Audio data as video data representation

Well, I kinda understand that it’s possible to learn it slowly, especially with some background I have (I remember I’ve programmed some Action Scrips for Flash web sites and interactive things back in the days ).

But at the same time being music producer, film/theater composer, techno live act, ambient act, mix engineer, pro photographer, clip maker, visual artist… is already too much for me : ) doing a lot but not being REALLY good in one field is a big problem, leads to lack of time, mess and stress etc… So I’m afraid adding another thing to this list basically can kill me : ) Brain explosion : ) And I understand that I don’t need a lot, just want to experiment with AI for some upcoming projects and get good results is my goal, don’t want to master this… So just a working tool with simple interface would suit me better here…


I really understand that if one starts to learn something deeper discoveries will come for sure, and it’s fascinating… So…

The modern approach to programming is you find and adapt, and only write if there are missing pieces, and large holes.

Start with as clear a vision as you can create.

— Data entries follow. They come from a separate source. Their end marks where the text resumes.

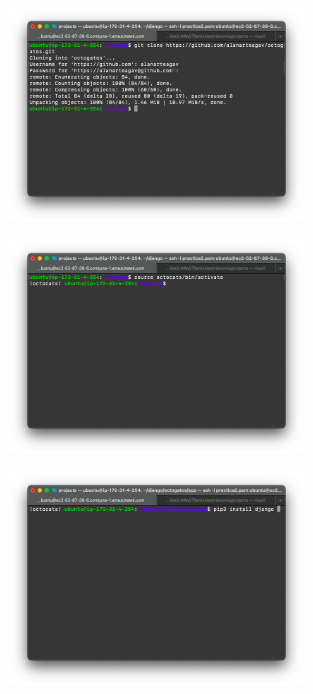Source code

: \documentclass{article}
\begin{document}
\begin{enumerate}
    \begin{figure}[H]
      \centering
      \includegraphics[width=0.70\textwidth]{AppServer/i5}
    \end{figure}

    \begin{figure}[H]
      \centering
      \includegraphics[width=0.70\textwidth]{AppServer/i6}
    \end{figure}

    \begin{figure}[H]
      \centering
      \includegraphics[width=0.70\textwidth]{AppServer/i7}
    \end{figure}


\end{enumerate}
\end{document}
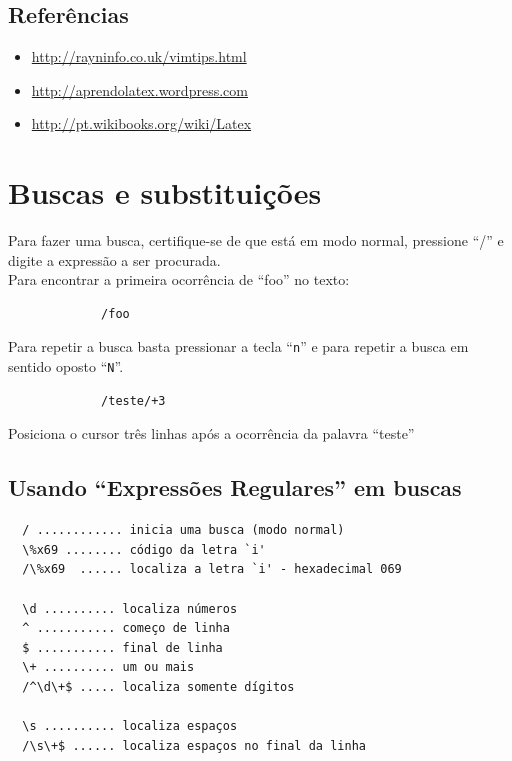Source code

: \documentclass[10pt,a4paper,openany]{book}
\begin{document}
\section{Referências}
\label{Referências}

\begin{itemize}
	\item \url{http://rayninfo.co.uk/vimtips.html}
	\item \url{http://aprendolatex.wordpress.com}
	\item \url{http://pt.wikibooks.org/wiki/Latex}
\end{itemize}

\chapter{Buscas e substituições}\label{Buscas e substituições}

Para fazer uma busca, certifique-se de que está em modo normal,
pressione ``/'' e digite a expressão a ser procurada. \\


Para encontrar a primeira ocorrência de ``foo'' no texto:

\begin{verbatim}
			 /foo
\end{verbatim}

Para repetir a busca basta pressionar a tecla ``\verb+n+'' e para
repetir a busca em sentido oposto ``\verb+N+''.

\begin{verbatim}
			 /teste/+3
\end{verbatim}

Posiciona o cursor três linhas após a ocorrência da palavra ``teste'' \\


\section{Usando ``Expressões Regulares'' em buscas}

\begin{verbatim}
  / ............ inicia uma busca (modo normal)
  \%x69 ........ código da letra `i'
  /\%x69  ...... localiza a letra `i' - hexadecimal 069

  \d .......... localiza números
  ^ ........... começo de linha
  $ ........... final de linha
  \+ .......... um ou mais
  /^\d\+$ ..... localiza somente dígitos

  \s .......... localiza espaços
  /\s\+$ ...... localiza espaços no final da linha 
\end{verbatim}
\end{document}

Be aware though, that this is always incomplete, so be flexible, and unfixed. Then flexibly try to break that vision into doable pieces.

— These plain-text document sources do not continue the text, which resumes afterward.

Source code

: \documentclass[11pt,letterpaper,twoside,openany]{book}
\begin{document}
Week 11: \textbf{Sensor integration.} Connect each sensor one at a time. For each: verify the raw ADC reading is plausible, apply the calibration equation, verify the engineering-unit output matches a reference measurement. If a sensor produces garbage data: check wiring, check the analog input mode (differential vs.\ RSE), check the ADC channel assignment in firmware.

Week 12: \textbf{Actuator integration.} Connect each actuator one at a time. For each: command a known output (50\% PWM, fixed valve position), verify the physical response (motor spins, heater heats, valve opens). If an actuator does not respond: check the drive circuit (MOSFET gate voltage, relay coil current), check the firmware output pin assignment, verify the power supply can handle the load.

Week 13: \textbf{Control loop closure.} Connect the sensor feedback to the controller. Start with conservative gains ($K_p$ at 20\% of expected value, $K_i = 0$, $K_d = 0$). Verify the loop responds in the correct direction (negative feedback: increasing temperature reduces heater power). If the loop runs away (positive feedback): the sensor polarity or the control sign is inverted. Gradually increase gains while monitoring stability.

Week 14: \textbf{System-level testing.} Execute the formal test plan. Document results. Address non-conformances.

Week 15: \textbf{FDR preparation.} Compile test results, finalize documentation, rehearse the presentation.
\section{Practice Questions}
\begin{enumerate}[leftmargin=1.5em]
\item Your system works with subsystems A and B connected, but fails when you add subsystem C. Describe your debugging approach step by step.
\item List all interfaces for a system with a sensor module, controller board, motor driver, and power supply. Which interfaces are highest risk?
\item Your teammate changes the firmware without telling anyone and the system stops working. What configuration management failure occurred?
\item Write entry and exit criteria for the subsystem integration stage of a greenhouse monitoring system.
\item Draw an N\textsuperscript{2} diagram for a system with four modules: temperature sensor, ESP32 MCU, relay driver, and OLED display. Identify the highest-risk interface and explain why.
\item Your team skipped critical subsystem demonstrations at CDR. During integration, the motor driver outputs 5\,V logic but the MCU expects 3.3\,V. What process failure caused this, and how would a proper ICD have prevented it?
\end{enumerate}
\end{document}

If a piece (or the whole thing) you are looking for exists is in complete software use that and fit that in with pieces around it.

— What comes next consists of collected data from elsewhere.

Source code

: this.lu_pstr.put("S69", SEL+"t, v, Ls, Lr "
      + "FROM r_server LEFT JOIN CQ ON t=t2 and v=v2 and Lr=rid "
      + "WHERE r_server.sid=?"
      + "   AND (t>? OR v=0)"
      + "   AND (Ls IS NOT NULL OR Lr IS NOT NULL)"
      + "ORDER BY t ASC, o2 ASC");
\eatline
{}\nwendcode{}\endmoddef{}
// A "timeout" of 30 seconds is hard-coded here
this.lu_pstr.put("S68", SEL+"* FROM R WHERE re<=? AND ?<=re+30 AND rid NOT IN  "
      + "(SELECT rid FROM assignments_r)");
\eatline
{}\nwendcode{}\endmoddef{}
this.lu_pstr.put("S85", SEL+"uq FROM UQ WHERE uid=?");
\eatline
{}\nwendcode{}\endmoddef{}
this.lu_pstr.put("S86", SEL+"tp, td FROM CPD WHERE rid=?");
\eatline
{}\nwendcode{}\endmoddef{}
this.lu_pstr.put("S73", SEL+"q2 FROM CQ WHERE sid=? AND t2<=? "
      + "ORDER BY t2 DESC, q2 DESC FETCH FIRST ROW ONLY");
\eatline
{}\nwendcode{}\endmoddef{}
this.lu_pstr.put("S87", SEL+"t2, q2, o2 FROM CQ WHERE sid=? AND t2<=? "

If not see if you can break that into pieces and see what you can find that’s close and can be adapted. Open source code is very helpful for this. Or use parts of existing software stuck back together.

Next down the list is to use powerful programming languages with well developed libraries, and an active community who shares software. Max / Pure Data is one. Python is another. The Wolfram tools are nice. There are others. You don’t have to stick to one programming environment, and can use pieces that fit.

Don’t be concerned if what you are creating doesn’t work in “real-time”. That can be streamlined, if you absolutely must have that.

Check back with your vision as you go forward and learn. Almost certainly you will see new things and make new visions, and adapt the visions you have.

So start with the hardest part, the clear vision — What do you want, EXACTLY ?

What do you want, EXACTLY ?


This is a pretty good article on using style GANs on audio:

1 Like

I’ve found that learning even some simple scripting has helped me in all of those areas (well, non-professional versions of most), in terms of being able to automate a lot of the repetitive work.

1 Like

:100:, and as I told, I learned a bit of coding back in the dayz…

And now when I use Touch Designer (modular audio visual environment based on „nodes“ ) and do need to use some coding inside it, I usually ask someone to help but when I read what I receive I’m more or less understand what does it means and how it organized.

Actually I’ve just ordered Monome Norns, so maybe a good idea would be to try to create something simple for it.

A little bit different way of thinking it is, as Jukka told you have to know EXACTLY what you want first. With music or other „Free“ arts often you just don’t search for anything or completely disoriented, surfing the unconscious.

I would formulate it this way:

  1. I want a Basic Tool to covert audio into specific format (mpeg or jpeg file ) to let visual scripts „understand“ and process it and after I want to be able to convert it back to sound, probably with the same tool. Not in real time at this point.

  2. As many mentioned here, I need to try fourier transform to do so, so I need to search for ready made tool for that, try to covert something concrete like a voice or acoustic instrument and try process it

  3. after this done :white_check_mark: I have convert visual (probably very abstract results) into audio again. Some told additive synthesis can help. Really don’t understand at this point, how : ) anyways…

  4. get the results, analyse What happend and adjust workflow to get something more useful and better quality. Use it creatively in upcoming projects (Filmmusik, sounddesign etc ).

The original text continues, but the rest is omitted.